Extended wildcard-like expressions are not currently supported
(e.g. Bash globstar, extglob, brace expansion).
* Wildcard match patterns are currently converted to regular
expressions and processed as such instead of using dedicated
functions such as fnmatch(3) or glob(3). This may change in
the future.
* Regular expressions are currently supported by TQRegExp and are
thereby subject to its limitations and bugs. This may be changed
in the future (e.g. direct access to pcre2(3), porting of Qt
QRegularExpression).
* Simple substrings are also supported as match patterns. These are
currently processed by the TQString.find() function. In the future,
these may be converted and processed by the underlying Regex engine,
depending on the tradeoff between code simplification and efficiency.
* Alphanumeric equivalence is conceptually similar to [=x=] POSIX
equivalence class bracket expressions (which are not supported)
but is intended to apply globally in patterns. The following
are caveats when this option is utilized:
- There is potentially significant overhead due to the fact that
match patterns and match strings must be converted prior to
matching. Conversion requires character-by-character lookup
and replacement using a pre-built table.
- The table contains equivalents for [0-9A-Z] which should work
well for Latin-derived languages.
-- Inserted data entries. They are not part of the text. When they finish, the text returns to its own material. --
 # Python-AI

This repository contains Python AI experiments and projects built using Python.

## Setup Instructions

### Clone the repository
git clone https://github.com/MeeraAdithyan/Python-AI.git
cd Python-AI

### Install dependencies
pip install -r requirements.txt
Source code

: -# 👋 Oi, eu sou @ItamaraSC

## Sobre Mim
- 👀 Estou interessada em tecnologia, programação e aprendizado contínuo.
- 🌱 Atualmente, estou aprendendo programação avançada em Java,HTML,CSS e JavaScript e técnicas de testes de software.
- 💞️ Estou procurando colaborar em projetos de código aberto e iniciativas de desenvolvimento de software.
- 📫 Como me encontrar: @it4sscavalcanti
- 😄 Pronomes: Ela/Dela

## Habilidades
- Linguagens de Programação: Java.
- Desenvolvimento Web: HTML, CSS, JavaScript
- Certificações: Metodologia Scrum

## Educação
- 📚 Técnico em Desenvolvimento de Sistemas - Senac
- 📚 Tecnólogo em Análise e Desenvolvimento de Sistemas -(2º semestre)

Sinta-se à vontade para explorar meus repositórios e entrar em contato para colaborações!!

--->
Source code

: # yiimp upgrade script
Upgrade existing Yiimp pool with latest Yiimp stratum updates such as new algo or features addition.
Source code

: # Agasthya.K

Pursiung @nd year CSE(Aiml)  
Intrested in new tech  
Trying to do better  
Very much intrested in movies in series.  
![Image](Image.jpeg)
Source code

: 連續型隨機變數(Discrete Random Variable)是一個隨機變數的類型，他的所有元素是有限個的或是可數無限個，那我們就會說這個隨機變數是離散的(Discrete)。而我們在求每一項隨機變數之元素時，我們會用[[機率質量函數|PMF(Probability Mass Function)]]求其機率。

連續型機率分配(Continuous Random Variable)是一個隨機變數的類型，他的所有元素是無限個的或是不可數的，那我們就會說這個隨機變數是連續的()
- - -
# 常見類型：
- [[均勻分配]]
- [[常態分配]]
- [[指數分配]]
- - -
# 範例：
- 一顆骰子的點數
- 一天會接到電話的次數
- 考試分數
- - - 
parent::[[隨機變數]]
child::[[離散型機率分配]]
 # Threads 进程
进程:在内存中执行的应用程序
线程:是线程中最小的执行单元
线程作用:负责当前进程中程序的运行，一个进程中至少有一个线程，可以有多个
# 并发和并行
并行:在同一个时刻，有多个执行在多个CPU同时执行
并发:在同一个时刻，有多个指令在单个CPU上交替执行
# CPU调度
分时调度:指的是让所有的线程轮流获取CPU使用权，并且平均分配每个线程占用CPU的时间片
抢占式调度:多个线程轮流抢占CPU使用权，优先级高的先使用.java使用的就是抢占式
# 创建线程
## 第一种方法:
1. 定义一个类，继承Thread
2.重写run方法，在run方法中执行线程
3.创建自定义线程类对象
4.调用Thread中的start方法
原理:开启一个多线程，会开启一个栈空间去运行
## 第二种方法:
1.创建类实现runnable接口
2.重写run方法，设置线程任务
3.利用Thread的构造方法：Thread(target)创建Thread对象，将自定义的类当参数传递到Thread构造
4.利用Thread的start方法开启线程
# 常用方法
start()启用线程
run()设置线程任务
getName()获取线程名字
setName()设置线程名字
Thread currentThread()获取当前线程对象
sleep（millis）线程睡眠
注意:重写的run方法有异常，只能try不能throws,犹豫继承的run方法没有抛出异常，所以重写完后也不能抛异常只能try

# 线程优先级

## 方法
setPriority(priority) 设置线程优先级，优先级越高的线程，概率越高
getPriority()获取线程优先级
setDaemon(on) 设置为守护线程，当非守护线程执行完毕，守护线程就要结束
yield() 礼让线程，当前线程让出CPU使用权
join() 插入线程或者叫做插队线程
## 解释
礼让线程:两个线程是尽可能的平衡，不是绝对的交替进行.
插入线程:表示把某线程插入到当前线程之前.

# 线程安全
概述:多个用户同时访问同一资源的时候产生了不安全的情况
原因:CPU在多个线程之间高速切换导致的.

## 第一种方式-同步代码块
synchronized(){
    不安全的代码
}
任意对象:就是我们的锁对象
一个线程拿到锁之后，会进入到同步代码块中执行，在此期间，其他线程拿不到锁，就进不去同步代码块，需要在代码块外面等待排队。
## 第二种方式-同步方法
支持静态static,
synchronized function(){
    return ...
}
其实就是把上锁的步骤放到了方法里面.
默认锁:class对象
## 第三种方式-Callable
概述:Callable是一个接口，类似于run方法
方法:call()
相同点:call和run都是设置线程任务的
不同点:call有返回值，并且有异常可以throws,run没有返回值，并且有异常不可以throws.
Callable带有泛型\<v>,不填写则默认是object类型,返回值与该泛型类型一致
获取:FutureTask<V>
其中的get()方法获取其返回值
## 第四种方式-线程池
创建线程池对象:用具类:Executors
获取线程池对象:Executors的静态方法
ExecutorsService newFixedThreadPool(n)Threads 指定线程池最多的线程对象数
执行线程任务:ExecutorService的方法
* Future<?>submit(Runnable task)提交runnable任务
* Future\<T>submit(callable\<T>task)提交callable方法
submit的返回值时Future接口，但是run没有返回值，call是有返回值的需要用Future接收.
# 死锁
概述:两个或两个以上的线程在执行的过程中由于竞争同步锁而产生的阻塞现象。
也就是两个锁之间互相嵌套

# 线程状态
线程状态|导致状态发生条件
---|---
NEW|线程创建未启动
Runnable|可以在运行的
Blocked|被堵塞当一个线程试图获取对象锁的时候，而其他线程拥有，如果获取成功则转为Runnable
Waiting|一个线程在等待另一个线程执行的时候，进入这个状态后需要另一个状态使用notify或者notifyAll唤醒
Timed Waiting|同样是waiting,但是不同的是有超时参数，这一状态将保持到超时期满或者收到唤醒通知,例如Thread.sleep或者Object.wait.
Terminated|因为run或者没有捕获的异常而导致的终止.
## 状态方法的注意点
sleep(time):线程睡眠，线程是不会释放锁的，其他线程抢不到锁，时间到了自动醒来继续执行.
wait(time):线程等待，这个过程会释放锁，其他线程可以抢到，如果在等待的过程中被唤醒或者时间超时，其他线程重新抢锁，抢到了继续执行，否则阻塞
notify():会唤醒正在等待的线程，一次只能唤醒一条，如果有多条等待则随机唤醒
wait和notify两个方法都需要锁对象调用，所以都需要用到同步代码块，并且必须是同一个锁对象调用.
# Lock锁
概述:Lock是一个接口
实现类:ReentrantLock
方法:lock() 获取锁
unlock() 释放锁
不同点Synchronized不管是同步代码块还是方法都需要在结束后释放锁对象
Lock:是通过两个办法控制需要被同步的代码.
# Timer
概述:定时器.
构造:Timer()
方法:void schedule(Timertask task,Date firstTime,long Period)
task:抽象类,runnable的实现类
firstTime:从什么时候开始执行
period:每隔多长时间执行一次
It also contains support for
other numeric and non-latin letter characters, the efficacy of
which is not as certain.
- Due to the 16-bit size limitation of TQChar, the table does not
contain mappings for codepoints greater than U+FFFF.
* The choice of VT as the match specification string separator was
based on the following considerations:
- It is a control character that is unlikely to occur in a pattern.
If it is desired to match the VT character, then that can be done
in a regular expression by specifying '\v'.
- Unlike the potentially more readable HT, TDEConfig will not attempt
to escape it when storing strings containing it.
- Unlike other control characters, files containing text with that
character are less likely to be misidentified as binary.
- Most common text editors (and `less`) represent that character as
a symbol that can be copied and pasted.
- Text containing that character displays predictably in a terminal.